Shared memory support in C++ AMP – a deeper dive

The previous posts in this series on shared memory support in C++ AMP covered:

  1. Introduction to shared memory support in C++ AMP
  2. Implicit use of shared memory underlying array_view by the C++ AMP runtime

In this final post of the series, we will dive deeper into the topic and look at:

· How C++ AMP programmers can exercise fine grained control on the use of shared memory allocations through the array type.

· Discuss use of shared memory on discrete GPU accelerators (connected to CPU over PCIe)

· Discuss the rationale behind design choices made by C++ AMP w.r.t. implicit use of shared memory.

Constructing array objects accessible both on the accelerator and the CPU

The default_cpu_access_type setting for an accelerator globally determines if and how shared memory would be used when allocating memory on that accelerator. Additionally, C++ AMP programmers can also explicitly control the usage of shared memory in their application by specifying the desired CPU access_type for an accelerator memory allocation corresponding to an array object. This provides fine grained control over the use of shared memory allocations (and the type of CPU access they have) for each array data container used in your C++ AMP code.

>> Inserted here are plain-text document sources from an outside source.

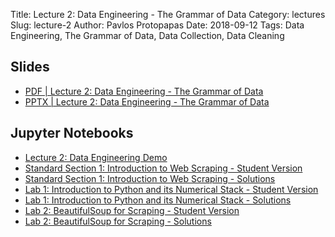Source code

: Title: Lecture 2: Data Engineering - The Grammar of Data
Category: lectures
Slug: lecture-2
Author: Pavlos Protopapas
Date: 2018-09-12
Tags: Data Engineering, The Grammar of Data, Data Collection, Data Cleaning


## Slides

- [PDF | Lecture 2: Data Engineering - The Grammar of Data]({attach}presentation/lecture2.pdf)
- [PPTX | Lecture 2: Data Engineering - The Grammar of Data]({attach}presentation/lecture2.pptx)


## Jupyter Notebooks

- [Lecture 2: Data Engineering Demo]({filename}notes/grammarofdata.ipynb)
- [Standard Section 1: Introduction to Web Scraping - Student Version]({filename}../../sections/section1/notebook/section_1_student.ipynb) 
- [Standard Section 1:  Introduction to Web Scraping - Solutions]({filename}../../sections/section1/notebook/solutions/section_1_solutions.ipynb)
- [Lab 1: Introduction to Python and its Numerical Stack - Student Version]({filename}../../labs/lab1/notebook/lab1.ipynb)
- [Lab 1: Introduction to Python and its Numerical Stack - Solutions]({filename}../../labs/lab1/notebook/solutions/lab1_solutions.ipynb)
- [Lab 2: BeautifulSoup for Scraping - Student Version]({filename}../../labs/lab2/notebook/lab2_scraping.ipynb)
- [Lab 2: BeautifulSoup for Scraping - Solutions]({filename}../../labs/lab2/notebook/solutions/lab2_scraping_solutions.ipynb)
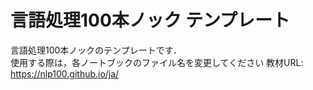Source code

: # 言語処理100本ノック テンプレート
言語処理100本ノックのテンプレートです．  
使用する際は，各ノートブックのファイル名を変更してください
教材URL: https://nlp100.github.io/ja/  

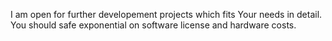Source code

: I am open for further developement projects which fits Your needs in detail. You should safe exponential on software license and hardware costs.

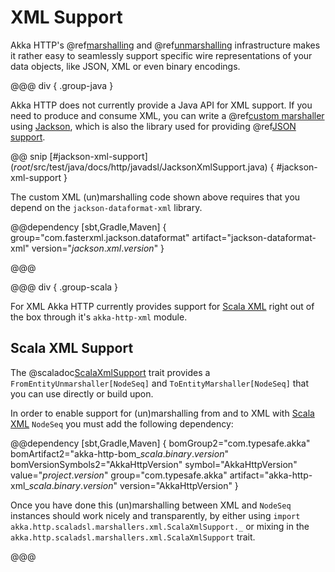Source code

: # XML Support

Akka HTTP's @ref[marshalling](marshalling.md) and @ref[unmarshalling](unmarshalling.md)
infrastructure makes it rather easy to seamlessly support specific wire representations of your data objects, like JSON,
XML or even binary encodings.

@@@ div { .group-java }

Akka HTTP does not currently provide a Java API for XML support. If you need to
produce and consume XML, you can write a @ref[custom marshaller](marshalling.md#custom-marshallers)
using [Jackson], which is also the library used for providing @ref[JSON support](json-support.md#jackson-support).

@@ snip [#jackson-xml-support] ($root$/src/test/java/docs/http/javadsl/JacksonXmlSupport.java) { #jackson-xml-support }

The custom XML (un)marshalling code shown above requires that you depend on the `jackson-dataformat-xml` library.

@@dependency [sbt,Gradle,Maven] {
  group="com.fasterxml.jackson.dataformat"
  artifact="jackson-dataformat-xml"
  version="$jackson.xml.version$"
}

@@@

@@@ div { .group-scala }

For XML Akka HTTP currently provides support for [Scala XML][scala-xml] right out of the box through it's
`akka-http-xml` module.

## Scala XML Support

The @scaladoc[ScalaXmlSupport](akka.http.scaladsl.marshallers.xml.ScalaXmlSupport) trait provides a `FromEntityUnmarshaller[NodeSeq]` and `ToEntityMarshaller[NodeSeq]` that
you can use directly or build upon.

In order to enable support for (un)marshalling from and to XML with [Scala XML][scala-xml] `NodeSeq` you must add
the following dependency:

@@dependency [sbt,Gradle,Maven] {
  bomGroup2="com.typesafe.akka" bomArtifact2="akka-http-bom_$scala.binary.version$" bomVersionSymbols2="AkkaHttpVersion"
  symbol="AkkaHttpVersion"
  value="$project.version$"
  group="com.typesafe.akka"
  artifact="akka-http-xml_$scala.binary.version$"
  version="AkkaHttpVersion"
}

Once you have done this (un)marshalling between XML and `NodeSeq` instances should work nicely and transparently,
by either using `import akka.http.scaladsl.marshallers.xml.ScalaXmlSupport._` or mixing in the
`akka.http.scaladsl.marshallers.xml.ScalaXmlSupport` trait.

@@@

 [scala-xml]: https://github.com/scala/scala-xml
 [jackson]: https://github.com/FasterXML/jackson
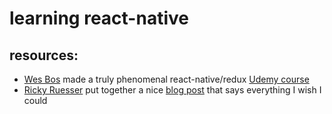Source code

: # learning react-native

## resources:
- [Wes Bos](https://twitter.com/wesbos) made a truly phenomenal react-native/redux [Udemy course](https://www.udemy.com/the-complete-react-native-and-redux-course/learn/v4/content)
- [Ricky Ruesser](https://twitter.com/rickyreusser) put together a nice [blog post](http://rickyreusser.com/2016/05/14/things-i-learned-the-hard-way-using-react-native/) that says everything I wish I could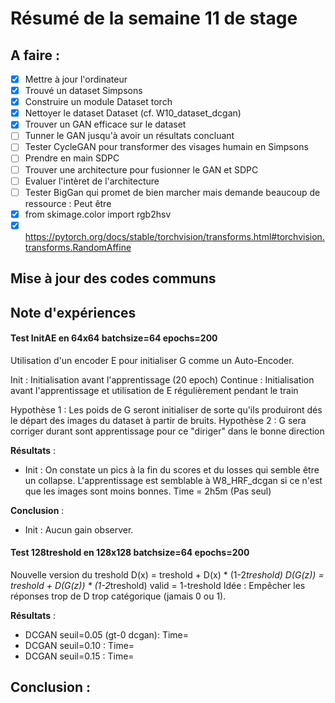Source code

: # Résumé de la semaine 11 de stage


## A faire :

- [x]  Mettre à jour l'ordinateur
- [x]  Trouvé un dataset Simpsons
- [x]  Construire un module Dataset torch
- [x]  Nettoyer le dataset Dataset (cf. W10_dataset_dcgan)
- [x]  Trouver un GAN efficace sur le dataset
- [ ] Tunner le GAN jusqu'à avoir un résultats concluant
- [ ] Tester CycleGAN pour transformer des visages humain en Simpsons
- [ ] Prendre en main SDPC
- [ ] Trouver une architecture pour fusionner le GAN et SDPC
- [ ] Evaluer l'intèret de l'architecture
- [ ] Tester BigGan qui promet de bien marcher mais demande beaucoup de ressource : Peut être
- [x] from skimage.color import rgb2hsv
- [x] https://pytorch.org/docs/stable/torchvision/transforms.html#torchvision.transforms.RandomAffine

## Mise à jour des codes communs

## Note d'expériences
  
#### Test InitAE en 64x64 batchsize=64 epochs=200 
Utilisation d'un encoder E pour initialiser G comme un Auto-Encoder.

Init : Initialisation avant l'apprentissage (20 epoch)
Continue : Initialisation avant l'apprentissage et utilisation de E régulièrement pendant le train

Hypothèse 1 : Les poids de G seront initialiser de sorte qu'ils produiront dés le départ des images du dataset à partir de bruits.
Hypothèse 2 : G sera corriger durant sont apprentissage pour ce "diriger" dans le bonne direction 

__Résultats__ :
  - Init : On constate un pics à la fin du scores et du losses qui semble être un collapse. L'apprentissage est semblable à W8_HRF_dcgan si ce n'est que les images sont moins bonnes.
    Time = 2h5m (Pas seul)
		
__Conclusion__ :
  - Init : Aucun gain observer.

#### Test 128treshold en 128x128 batchsize=64 epochs=200 
Nouvelle version du treshold
D(x) = treshold + D(x) * (1-2*treshold)
D(G(z)) = treshold + D(G(z)) * (1-2*treshold)
valid = 1-treshold
Idée : Empêcher les réponses trop de D trop catégorique (jamais 0 ou 1).

__Résultats__ :
  - DCGAN seuil=0.05 (gt-0 dcgan):
    Time=
  - DCGAN seuil=0.10 :
    Time=
  - DCGAN seuil=0.15 :
    Time=
		
__Conclusion__ :
  -
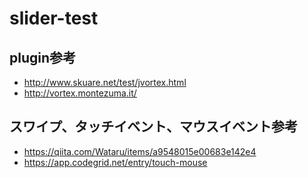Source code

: # slider-test
## plugin参考
- http://www.skuare.net/test/jvortex.html
- http://vortex.montezuma.it/
## スワイプ、タッチイベント、マウスイベント参考
- https://qiita.com/Wataru/items/a9548015e00683e142e4
- https://app.codegrid.net/entry/touch-mouse
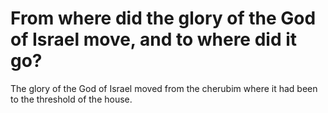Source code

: # From where did the glory of the God of Israel move, and to where did it go?

The glory of the God of Israel moved from the cherubim where it had been to the threshold of the house.
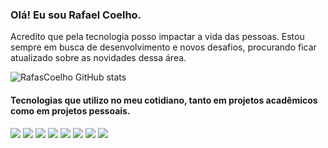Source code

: ### Olá! Eu sou Rafael Coelho.<br>
Acredito que pela tecnologia posso impactar a vida das pessoas. Estou sempre em busca de desenvolvimento e novos
desafios, procurando ficar atualizado sobre as novidades dessa área.

![RafasCoelho GitHub stats](https://github-readme-stats.vercel.app/api?username=RafasCoelho&show_icons=true&theme=onedark)<br>

#### Tecnologias que utilizo no meu cotidiano, tanto em projetos acadêmicos como em projetos pessoais.<br>

![](https://img.shields.io/badge/HTML5-E34F26?style=for-the-badge&logo=html5&logoColor=white)
![](	https://img.shields.io/badge/CSS3-1572B6?style=for-the-badge&logo=css3&logoColor=white)
![](https://img.shields.io/badge/JavaScript-F7DF1E?style=for-the-badge&logo=javascript&logoColor=black)
![](https://img.shields.io/badge/Java-ED8B00?style=for-the-badge&logo=java&logoColor=white)
![](https://img.shields.io/badge/C%23-239120?style=for-the-badge&logo=c-sharp&logoColor=white)
![](https://img.shields.io/badge/Node.js-43853D?style=for-the-badge&logo=node.js&logoColor=white)
![](https://img.shields.io/badge/Bootstrap-563D7C?style=for-the-badge&logo=bootstrap&logoColor=white)
![](https://img.shields.io/badge/MongoDB-4EA94B?style=for-the-badge&logo=mongodb&logoColor=white)

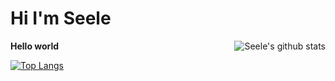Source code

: 
# Hi I'm Seele

<b> Hello world</b>
<img align="right" src="https://github-readme-stats.vercel.app/api?username=Seele0oO&show_icons=true&icon_color=0366d6&bg_color=ffffff&hide_title=true&hide=contribs&include_all_commits=true" alt="Seele's github stats"/>

<!-- [![Seele's GitHub stats](https://github-readme-stats.vercel.app/api?username=seele0oO)](https://github.com/seele0oO/github-readme-stats) -->
[![Top Langs](https://github-readme-stats.vercel.app/api/top-langs/?username=seele0oO&layout=compact)](https://github.com/seele0oO/github-readme-stats)
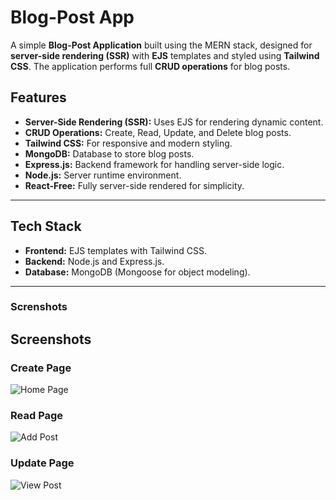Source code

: # Blog-Post App

A simple **Blog-Post Application** built using the MERN stack, designed for **server-side rendering (SSR)** with **EJS** templates and styled using **Tailwind CSS**. The application performs full **CRUD operations** for blog posts.

## Features

- **Server-Side Rendering (SSR):** Uses EJS for rendering dynamic content.
- **CRUD Operations:** Create, Read, Update, and Delete blog posts.
- **Tailwind CSS:** For responsive and modern styling.
- **MongoDB:** Database to store blog posts.
- **Express.js:** Backend framework for handling server-side logic.
- **Node.js:** Server runtime environment.
- **React-Free:** Fully server-side rendered for simplicity.

---

## Tech Stack

- **Frontend:** EJS templates with Tailwind CSS.
- **Backend:** Node.js and Express.js.
- **Database:** MongoDB (Mongoose for object modeling).

---


### Screnshots

## Screenshots

### **Create Page**
![Home Page](https://github.com/user-attachments/assets/e8a10fdf-f332-408f-a282-8eac45082716)

### **Read Page**
![Add Post](https://github.com/user-attachments/assets/b06b9351-99bb-4c67-aa53-e51e1cd88583)

### **Update Page**
![View Post](https://github.com/user-attachments/assets/0fcd4e70-3ccf-4f97-a070-7988e4736ee9)

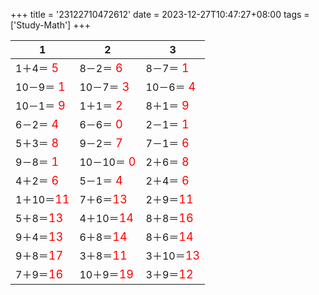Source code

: +++ 
title = '23122710472612' 
date = 2023-12-27T10:47:27+08:00 
tags = ['Study-Math'] 
+++ 

1 | 2 | 3 
-- | -- | -- 
1＋4＝<font color=red size=4> 5</font> | 8－2＝<font color=red size=4> 6</font> | 8－7＝<font color=red size=4> 1</font> 
10－9＝<font color=red size=4> 1</font> | 10－7＝<font color=red size=4> 3</font> | 10－6＝<font color=red size=4> 4</font> 
10－1＝<font color=red size=4> 9</font> | 1＋1＝<font color=red size=4> 2</font> | 8＋1＝<font color=red size=4> 9</font> 
6－2＝<font color=red size=4> 4</font> | 6－6＝<font color=red size=4> 0</font> | 2－1＝<font color=red size=4> 1</font> 
5＋3＝<font color=red size=4> 8</font> | 9－2＝<font color=red size=4> 7</font> | 7－1＝<font color=red size=4> 6</font> 
9－8＝<font color=red size=4> 1</font> | 10－10＝<font color=red size=4> 0</font> | 2＋6＝<font color=red size=4> 8</font> 
4＋2＝<font color=red size=4> 6</font> | 5－1＝<font color=red size=4> 4</font> | 2＋4＝<font color=red size=4> 6</font> 
1＋10＝<font color=red size=4>11</font> | 7＋6＝<font color=red size=4>13</font> | 2＋9＝<font color=red size=4>11</font> 
5＋8＝<font color=red size=4>13</font> | 4＋10＝<font color=red size=4>14</font> | 8＋8＝<font color=red size=4>16</font> 
9＋4＝<font color=red size=4>13</font> | 6＋8＝<font color=red size=4>14</font> | 8＋6＝<font color=red size=4>14</font> 
9＋8＝<font color=red size=4>17</font> | 3＋8＝<font color=red size=4>11</font> | 3＋10＝<font color=red size=4>13</font> 
7＋9＝<font color=red size=4>16</font> | 10＋9＝<font color=red size=4>19</font> | 3＋9＝<font color=red size=4>12</font>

explicit array(const extent<N>& extent, accelerator_view av, access_type _Cpu_access_type = access_type_auto)

The _Cpu_access_type parameter has been added to array constructors (only where an accelerator_view is explicitly specified), which specifies the CPU access type for the constructed array. By default, the parameter has a value of access_type_auto which results in the creation of an array with accelerator::get_default_cpu_access_type() CPU access. Also, creation of an array with the access_type_auto CPU access type results in the default_cpu_access_type setting for the accelerator to be finalized and users will be not be able to subsequently change the setting through the accelerator::set_default_cpu_access_type method.

An attempt to construct an array with CPU access on an accelerator without shared memory support will result in a runtime_exception.

An array object constructed with a CPU access_type specified, can be both read from and written to on the accelerator_view where the array is allocated. Additionally, the array is also accessible on the CPU for the type of accesses allowed by array::cpu_access_type. Any accesses of a type other than that allowed by the array::cpu_access_type will result in undefined behavior; e.g. reading an array created with access_type_write CPU access on the CPU, has undefined behavior.

 

The CPU access_type of an array object can be queried using a new method in the array type:

__declspec(property(get=get_cpu_access_type)) access_type cpu_access_type

access_type get_cpu_access_type() const

Returns the CPU access type for this array.

 

In the next section we will look at an example of explicit shared memory usage through the array type.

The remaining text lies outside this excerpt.